Dalam pertemuan yang berlangsung sekitar satu jam itu hadir Eddy Suprapto (penulis biografi Marsekal Hadi Tjahjanto), Ody Mulya Hidayat (produser eksekutif Max Pictures) serta penggiat film lainnya: Imran Hasibuan dan Heru Hendratmoko.

“Perjuangan dalam kehidupan seorang anak manusia serta aspek human interest selalu menarik diangkat ke layar lebar. Karena itu kami tertarik mengangkat perjuangan hidup Bapak Hadi ke film, agar menjadi inspirasi kalangan milineal,” kata Ody Mulya.

Pergulatan hidup Hadi Tjahyanto, yang berasal dari keluarga sangat sederhana di Malang hingga mencapai posisi puncak di TNI, telah dituangkan dalam buku “Anak Sersan Menjadi Marsekal” karya Eddy Suprapto. Kisah-kisah inspiratif yang pernah dialami Hadi Tjahjanto di masa kecil hingga remaja itulah yang akan diangkat dalam film “Sepatu Tua untuk Ibu”.

Dalam pertemuan itu, Panglima TNI merestui rencana produksi film tersebut.

Menurut Ody Mulya, film “Sepatu Tua untuk Ibu” genrenya adalah drama-inspiratif.

“Persiapan segera akan kami kerjakan, dengan menulis skenario yang diadaptasi dari biografi Pak Hadi.

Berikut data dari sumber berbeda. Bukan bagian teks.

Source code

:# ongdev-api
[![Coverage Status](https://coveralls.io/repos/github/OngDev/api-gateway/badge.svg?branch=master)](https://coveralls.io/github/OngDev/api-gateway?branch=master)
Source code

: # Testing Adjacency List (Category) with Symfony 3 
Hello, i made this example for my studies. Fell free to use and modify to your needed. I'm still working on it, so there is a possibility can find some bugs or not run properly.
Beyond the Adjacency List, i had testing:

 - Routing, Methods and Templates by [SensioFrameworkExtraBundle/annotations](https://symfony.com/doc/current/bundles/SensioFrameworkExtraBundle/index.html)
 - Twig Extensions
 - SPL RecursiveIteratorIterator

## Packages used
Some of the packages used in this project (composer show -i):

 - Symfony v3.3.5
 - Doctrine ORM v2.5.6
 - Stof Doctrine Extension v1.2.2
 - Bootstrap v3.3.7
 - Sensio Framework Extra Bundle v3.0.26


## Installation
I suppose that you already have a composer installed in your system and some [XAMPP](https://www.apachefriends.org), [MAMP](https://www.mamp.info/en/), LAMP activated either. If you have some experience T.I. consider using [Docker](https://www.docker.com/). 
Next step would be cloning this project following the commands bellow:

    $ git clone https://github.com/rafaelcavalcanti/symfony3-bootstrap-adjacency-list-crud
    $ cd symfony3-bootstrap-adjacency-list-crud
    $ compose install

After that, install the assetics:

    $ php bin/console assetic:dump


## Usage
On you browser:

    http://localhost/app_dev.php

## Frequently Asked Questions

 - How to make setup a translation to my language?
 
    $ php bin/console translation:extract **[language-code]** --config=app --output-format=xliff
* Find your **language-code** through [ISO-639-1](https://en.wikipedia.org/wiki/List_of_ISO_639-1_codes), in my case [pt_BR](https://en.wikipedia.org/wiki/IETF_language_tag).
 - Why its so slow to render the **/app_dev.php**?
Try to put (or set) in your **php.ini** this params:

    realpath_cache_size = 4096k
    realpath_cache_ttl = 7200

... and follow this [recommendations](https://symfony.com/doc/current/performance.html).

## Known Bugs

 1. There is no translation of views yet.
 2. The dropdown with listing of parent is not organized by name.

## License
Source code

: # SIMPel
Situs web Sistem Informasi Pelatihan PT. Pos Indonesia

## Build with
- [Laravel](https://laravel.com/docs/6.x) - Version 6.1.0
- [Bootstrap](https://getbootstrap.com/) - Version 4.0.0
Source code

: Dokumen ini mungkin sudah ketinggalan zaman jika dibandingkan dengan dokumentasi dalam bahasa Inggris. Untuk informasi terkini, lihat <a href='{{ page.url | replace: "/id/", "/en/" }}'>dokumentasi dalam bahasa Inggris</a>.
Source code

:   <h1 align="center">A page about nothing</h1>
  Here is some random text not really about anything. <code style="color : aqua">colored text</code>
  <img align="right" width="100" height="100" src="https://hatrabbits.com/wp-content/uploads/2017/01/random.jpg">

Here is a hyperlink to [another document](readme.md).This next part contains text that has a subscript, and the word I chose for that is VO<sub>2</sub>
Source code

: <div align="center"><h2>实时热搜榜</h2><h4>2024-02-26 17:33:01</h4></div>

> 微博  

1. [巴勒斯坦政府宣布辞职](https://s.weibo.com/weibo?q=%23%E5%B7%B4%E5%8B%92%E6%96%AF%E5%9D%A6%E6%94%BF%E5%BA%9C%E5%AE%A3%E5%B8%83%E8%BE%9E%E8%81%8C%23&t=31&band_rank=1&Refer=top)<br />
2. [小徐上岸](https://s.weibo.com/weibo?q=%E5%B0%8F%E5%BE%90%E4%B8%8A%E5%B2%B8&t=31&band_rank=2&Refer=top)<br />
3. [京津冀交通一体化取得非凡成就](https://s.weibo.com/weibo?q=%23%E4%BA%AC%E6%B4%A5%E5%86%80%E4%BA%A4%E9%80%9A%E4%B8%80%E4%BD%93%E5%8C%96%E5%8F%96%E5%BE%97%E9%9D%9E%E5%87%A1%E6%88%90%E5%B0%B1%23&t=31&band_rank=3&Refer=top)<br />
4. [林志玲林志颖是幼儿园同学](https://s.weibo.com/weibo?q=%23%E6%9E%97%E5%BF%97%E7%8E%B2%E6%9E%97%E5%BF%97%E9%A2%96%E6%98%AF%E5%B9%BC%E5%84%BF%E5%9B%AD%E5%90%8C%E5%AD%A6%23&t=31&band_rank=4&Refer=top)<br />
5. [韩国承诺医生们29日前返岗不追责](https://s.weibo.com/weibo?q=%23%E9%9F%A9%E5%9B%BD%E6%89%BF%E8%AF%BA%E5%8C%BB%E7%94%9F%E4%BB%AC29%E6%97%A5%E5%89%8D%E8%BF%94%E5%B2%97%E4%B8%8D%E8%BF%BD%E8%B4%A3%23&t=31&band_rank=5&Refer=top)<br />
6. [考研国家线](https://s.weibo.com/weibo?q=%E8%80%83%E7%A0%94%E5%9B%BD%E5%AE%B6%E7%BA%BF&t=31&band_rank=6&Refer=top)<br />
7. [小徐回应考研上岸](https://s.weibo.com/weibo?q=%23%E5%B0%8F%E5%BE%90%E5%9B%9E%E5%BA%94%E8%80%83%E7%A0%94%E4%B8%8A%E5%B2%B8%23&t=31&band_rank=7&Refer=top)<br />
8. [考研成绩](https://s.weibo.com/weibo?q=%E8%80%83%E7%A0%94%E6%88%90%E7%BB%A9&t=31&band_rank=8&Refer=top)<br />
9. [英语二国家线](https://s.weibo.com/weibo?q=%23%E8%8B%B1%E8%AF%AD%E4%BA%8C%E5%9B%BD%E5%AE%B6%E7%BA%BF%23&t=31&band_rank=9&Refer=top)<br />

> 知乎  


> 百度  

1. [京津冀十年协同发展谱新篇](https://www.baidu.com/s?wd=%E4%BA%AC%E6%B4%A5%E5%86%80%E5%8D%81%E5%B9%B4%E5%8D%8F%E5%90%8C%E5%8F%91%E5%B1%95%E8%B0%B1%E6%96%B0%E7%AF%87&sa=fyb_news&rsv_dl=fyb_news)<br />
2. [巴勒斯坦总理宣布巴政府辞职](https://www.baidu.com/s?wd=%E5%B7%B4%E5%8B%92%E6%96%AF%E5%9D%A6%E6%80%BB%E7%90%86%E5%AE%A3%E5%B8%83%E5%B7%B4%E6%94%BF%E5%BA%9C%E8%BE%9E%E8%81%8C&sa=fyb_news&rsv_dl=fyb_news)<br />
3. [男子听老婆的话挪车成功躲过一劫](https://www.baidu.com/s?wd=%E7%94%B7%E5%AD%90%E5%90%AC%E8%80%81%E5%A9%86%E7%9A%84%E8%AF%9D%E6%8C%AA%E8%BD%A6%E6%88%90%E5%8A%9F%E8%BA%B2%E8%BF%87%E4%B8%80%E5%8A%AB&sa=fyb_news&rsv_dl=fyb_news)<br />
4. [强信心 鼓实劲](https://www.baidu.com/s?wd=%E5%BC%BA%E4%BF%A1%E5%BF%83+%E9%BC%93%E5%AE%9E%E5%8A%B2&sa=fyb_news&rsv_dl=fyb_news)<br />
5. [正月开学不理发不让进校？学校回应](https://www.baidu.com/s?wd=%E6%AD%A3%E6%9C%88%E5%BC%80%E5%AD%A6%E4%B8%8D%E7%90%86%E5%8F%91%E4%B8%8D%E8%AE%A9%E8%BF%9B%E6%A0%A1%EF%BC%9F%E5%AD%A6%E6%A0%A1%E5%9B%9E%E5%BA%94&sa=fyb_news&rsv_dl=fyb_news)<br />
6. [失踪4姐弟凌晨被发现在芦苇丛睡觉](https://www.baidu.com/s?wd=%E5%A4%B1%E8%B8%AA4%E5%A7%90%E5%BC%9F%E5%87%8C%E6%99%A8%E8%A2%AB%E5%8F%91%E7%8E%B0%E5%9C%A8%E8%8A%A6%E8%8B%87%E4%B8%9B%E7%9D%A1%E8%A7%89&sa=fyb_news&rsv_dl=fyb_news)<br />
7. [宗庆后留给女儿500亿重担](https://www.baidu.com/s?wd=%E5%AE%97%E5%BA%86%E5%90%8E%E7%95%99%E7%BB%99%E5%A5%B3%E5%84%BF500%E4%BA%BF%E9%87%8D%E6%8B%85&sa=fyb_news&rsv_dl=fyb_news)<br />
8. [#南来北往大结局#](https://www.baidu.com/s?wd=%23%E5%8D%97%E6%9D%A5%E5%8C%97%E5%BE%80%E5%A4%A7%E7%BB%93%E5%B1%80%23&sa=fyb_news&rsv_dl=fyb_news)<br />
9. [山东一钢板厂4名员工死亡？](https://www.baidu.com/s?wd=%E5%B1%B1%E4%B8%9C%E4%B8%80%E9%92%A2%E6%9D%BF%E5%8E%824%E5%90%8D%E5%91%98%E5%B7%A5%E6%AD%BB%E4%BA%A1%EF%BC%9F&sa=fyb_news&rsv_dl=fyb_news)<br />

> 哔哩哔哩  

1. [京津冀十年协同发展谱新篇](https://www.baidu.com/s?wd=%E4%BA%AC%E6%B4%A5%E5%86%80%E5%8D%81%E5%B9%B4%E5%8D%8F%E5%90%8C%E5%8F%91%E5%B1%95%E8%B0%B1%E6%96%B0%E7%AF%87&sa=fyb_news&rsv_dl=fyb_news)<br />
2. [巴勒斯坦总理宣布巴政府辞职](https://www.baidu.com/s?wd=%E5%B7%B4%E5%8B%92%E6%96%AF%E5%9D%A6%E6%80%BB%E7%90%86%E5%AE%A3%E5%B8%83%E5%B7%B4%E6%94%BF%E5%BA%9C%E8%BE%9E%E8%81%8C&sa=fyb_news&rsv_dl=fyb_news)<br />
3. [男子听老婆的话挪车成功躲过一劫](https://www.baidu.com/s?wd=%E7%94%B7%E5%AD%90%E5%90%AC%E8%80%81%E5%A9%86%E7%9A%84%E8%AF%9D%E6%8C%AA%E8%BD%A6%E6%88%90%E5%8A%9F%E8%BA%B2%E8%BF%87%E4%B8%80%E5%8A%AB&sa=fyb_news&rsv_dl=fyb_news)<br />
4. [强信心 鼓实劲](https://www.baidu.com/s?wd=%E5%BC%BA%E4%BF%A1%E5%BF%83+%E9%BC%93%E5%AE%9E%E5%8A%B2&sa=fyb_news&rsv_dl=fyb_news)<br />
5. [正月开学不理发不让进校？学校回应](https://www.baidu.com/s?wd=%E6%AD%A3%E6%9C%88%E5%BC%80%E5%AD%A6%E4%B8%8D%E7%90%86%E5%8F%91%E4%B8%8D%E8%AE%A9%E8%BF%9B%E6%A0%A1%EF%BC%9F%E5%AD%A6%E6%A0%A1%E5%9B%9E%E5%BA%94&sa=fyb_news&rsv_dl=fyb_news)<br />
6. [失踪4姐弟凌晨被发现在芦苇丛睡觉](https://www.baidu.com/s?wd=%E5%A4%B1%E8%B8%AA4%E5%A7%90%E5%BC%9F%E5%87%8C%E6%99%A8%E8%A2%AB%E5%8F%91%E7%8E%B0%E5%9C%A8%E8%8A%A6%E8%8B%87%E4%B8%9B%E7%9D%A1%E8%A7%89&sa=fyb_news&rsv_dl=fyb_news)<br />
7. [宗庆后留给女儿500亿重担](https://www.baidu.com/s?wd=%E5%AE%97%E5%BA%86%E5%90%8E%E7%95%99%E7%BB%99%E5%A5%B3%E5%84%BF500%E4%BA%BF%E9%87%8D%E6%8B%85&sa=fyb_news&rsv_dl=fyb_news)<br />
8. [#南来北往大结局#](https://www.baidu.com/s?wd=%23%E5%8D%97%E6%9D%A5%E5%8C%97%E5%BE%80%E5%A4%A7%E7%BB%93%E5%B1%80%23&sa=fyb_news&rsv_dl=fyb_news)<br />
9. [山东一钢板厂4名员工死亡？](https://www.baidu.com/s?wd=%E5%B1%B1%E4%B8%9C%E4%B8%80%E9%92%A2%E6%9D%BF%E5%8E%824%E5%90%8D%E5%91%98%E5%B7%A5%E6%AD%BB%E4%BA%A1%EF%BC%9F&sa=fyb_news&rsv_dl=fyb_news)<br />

Insya Allah tahun depan film sudah bisa dirilis,” kata produser film yang sukses dengan serial Dilan tersebut.

Sebagai prajurit jebolan Lembah Tidar, Hadi Tjahjanto bukan hanya tertempa kerasnya latihan militer, tapi sejak kecil sudah tertempa dalam kerasnya kehidupan.

“Sejak kecil hingga remaja di Malang bermacam-macam pekerjaan sudah dijalaninya: mulai ‘ngasak’ jagung, bikin jemblem, donat, jualan kerupuk, sampai jadi caddy di lapangan golf,” kenang Eddy Suprapto, yang juga teman semasa SMA.

Menurut Eddy, saat menjadi taruna Akabri, Hadi aktif mengumpulkan sepatu bekas prajurit dan taruna, lalu dibawa setiap kali mudik ke Malang untuk dijual ke tukang loak.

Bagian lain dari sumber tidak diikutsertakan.